[Source texts of formatted documents]
=== Begin Enclosure ===

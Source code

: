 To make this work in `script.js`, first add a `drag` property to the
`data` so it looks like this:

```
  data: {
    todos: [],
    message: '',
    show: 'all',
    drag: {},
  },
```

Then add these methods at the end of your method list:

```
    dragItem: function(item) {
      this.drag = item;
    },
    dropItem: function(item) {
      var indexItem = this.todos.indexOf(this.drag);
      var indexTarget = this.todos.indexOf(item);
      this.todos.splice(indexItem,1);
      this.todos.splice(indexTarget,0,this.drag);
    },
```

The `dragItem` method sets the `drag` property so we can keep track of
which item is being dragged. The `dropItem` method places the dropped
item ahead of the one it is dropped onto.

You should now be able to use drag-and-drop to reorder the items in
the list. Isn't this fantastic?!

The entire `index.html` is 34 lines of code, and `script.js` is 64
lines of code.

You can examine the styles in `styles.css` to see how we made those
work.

=== End Enclosure ===

### Your task
Return each entry exactly. Leave none out.

### Reply
Source code

: To make this work in `script.js`, first add a `drag` property to the
`data` so it looks like this:

```
  data: {
    todos: [],
    message: '',
    show: 'all',
    drag: {},
  },
```

Then add these methods at the end of your method list:

```
    dragItem: function(item) {
      this.drag = item;
    },
    dropItem: function(item) {
      var indexItem = this.todos.indexOf(this.drag);
      var indexTarget = this.todos.indexOf(item);
      this.todos.splice(indexItem,1);
      this.todos.splice(indexTarget,0,this.drag);
    },
```

The `dragItem` method sets the `drag` property so we can keep track of
which item is being dragged. The `dropItem` method places the dropped
item ahead of the one it is dropped onto.

You should now be able to use drag-and-drop to reorder the items in
the list. Isn't this fantastic?!

The entire `index.html` is 34 lines of code, and `script.js` is 64
lines of code.

You can examine the styles in `styles.css` to see how we made those
work.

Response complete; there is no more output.